Table of Contents
RAID level 5 is similar to striping, but with parity data distributed across all components (disk or logical volume). If a component fails, the data on the failed component can be rebuilt from the distributed data and parity information on the other components. In Solaris Volume Manager, a RAID-5 volume is a volume that supports RAID level 5.
A RAID-5 volume uses storage capacity equivalent to one component in
the volume to store redundant information (parity). This parity information
contains information about user data stored on the remainder of the RAID-5
volume's components. That is, if you have three components, the equivalent
of one component is used for the parity information. If you have five components,
then the equivalent of one component is used for parity information. The parity
information is distributed across all components in the volume. Similar to
a mirror, a RAID-5 volume increases data availability, but with
a minimum of cost in terms of hardware and only a moderate penalty for write
operations. However, you cannot use a RAID-5 volume for the root (/
), /usr
, and swap
file systems, or for other
existing file systems.
Solaris Volume Manager automatically resynchronizes a RAID-5 volume when you replace an existing component. Solaris Volume Manager also resynchronizes RAID-5 volumes during rebooting if a system failure or panic took place.
Figure 14–1 illustrates a RAID-5 volume that consists of four disks (components).
The first three data segments are written to Component A (interlace 1), Component B (interlace 2), and Component C (interlace 3). The next data segment that is written is a parity segment. This parity segment is written to Component D (P 1–3). This segment consists of an exclusive OR of the first three segments of data.
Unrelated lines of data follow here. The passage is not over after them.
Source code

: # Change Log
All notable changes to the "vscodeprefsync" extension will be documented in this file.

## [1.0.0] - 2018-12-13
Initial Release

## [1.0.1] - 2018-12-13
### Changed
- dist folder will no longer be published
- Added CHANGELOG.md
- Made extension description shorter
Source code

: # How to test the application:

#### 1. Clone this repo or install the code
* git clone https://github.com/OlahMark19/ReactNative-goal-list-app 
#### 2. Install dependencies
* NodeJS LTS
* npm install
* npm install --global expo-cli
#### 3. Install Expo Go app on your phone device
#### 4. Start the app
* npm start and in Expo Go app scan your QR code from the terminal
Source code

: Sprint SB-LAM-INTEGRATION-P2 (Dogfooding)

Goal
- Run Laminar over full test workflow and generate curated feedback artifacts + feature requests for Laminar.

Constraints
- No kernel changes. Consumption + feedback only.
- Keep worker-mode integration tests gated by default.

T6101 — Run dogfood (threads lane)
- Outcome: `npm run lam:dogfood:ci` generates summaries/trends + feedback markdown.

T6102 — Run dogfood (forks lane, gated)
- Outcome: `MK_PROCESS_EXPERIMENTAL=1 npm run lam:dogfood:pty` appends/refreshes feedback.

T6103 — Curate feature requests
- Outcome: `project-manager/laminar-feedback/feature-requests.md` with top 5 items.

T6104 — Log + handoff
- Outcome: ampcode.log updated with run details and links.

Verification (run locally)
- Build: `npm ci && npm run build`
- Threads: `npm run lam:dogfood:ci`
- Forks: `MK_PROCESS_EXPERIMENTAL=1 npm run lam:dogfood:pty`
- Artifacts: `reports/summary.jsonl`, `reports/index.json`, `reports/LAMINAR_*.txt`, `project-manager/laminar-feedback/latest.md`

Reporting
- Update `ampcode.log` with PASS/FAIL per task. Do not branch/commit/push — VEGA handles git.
The next three data segments are written to Component A (interlace 4), Component B (interlace 5), and Component D (interlace 6). Then, another parity segment is written to Component C (P 4–6).
This pattern of writing data and parity segments results in both data and parity being spread across all disks in the RAID-5 volume. Each drive can be read independently. The parity protects against a single disk failure. If each disk in this example were 2 Gbytes, the total capacity of the RAID-5 volume would be 6 Gbytes. One drive's worth of space is allocated to parity.
The following figure shows an example of an RAID-5 volume that initially consisted of four disks (components). A fifth disk has been dynamically concatenated to the volume to expand the RAID-5 volume.
The parity areas are allocated when the initial RAID-5 volume is created. One component's worth of space is allocated to parity, although the actual parity blocks are distributed across all of the original components to distribute I/O. When additional components are concatenated to the RAID-5 volume, the additional space is devoted entirely to data. No new parity blocks are allocated. The data on the concatenated component is, however, included in the parity calculations, so the data is protected against single device failures.
Concatenated RAID-5 volumes are not suited for long-term use. Use a concatenated RAID-5 volume until it is possible to reconfigure a larger RAID-5 volume. Then, copy the data to the larger volume.
When you add a new component to a RAID-5 volume, Solaris Volume Manager “zeros” all the blocks in that component. This process ensures that the parity protects the new data. As data is written to the additional space, Solaris Volume Manager includes the data in the parity calculations.